EXERCISE DESCRIPTION ▸ Copy out each line of the data that holds the string "methods".

DATA SHOWN ▸
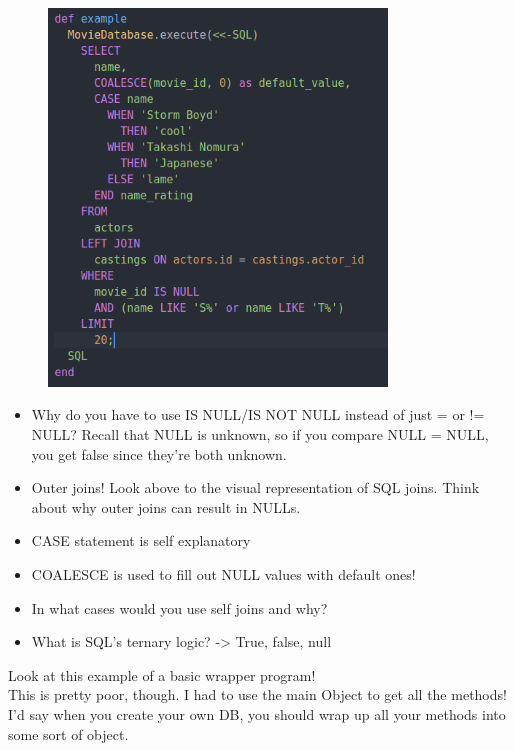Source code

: \documentclass{42-en}
\begin{document}
            \begin{figure}[H]
                \begin{center}
                    \includegraphics[width=9cm]{null.png}
                \end{center}
            \end{figure}

	\begin{itemize}\itemsep1pt 
		\item Why do you have to use IS NULL/IS NOT NULL instead of just = or != NULL? 
			Recall that NULL is unknown, so if you compare NULL = NULL, you get false 
			since they're both unknown. 
		\item Outer joins! Look above to the visual representation of SQL joins. Think about 
			why outer joins can result in NULLs. 
		\item CASE statement is self explanatory
		\item COALESCE is used to fill out NULL values with default ones!   
		\item In what cases would you use self joins and why?  
		\item What is SQL's ternary logic? -> True, false, null
	\end{itemize}

	Look at this example of a basic wrapper program! \\ 
	This is pretty poor, though. I had to use the main Object to get all the methods! 
	I'd say when you create your own DB, you should wrap up all your methods into some 
	sort of object. \\ 
\end{document}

YOUR RESPONSE ▸
	This is pretty poor, though. I had to use the main Object to get all the methods! 
	I'd say when you create your own DB, you should wrap up all your methods into some 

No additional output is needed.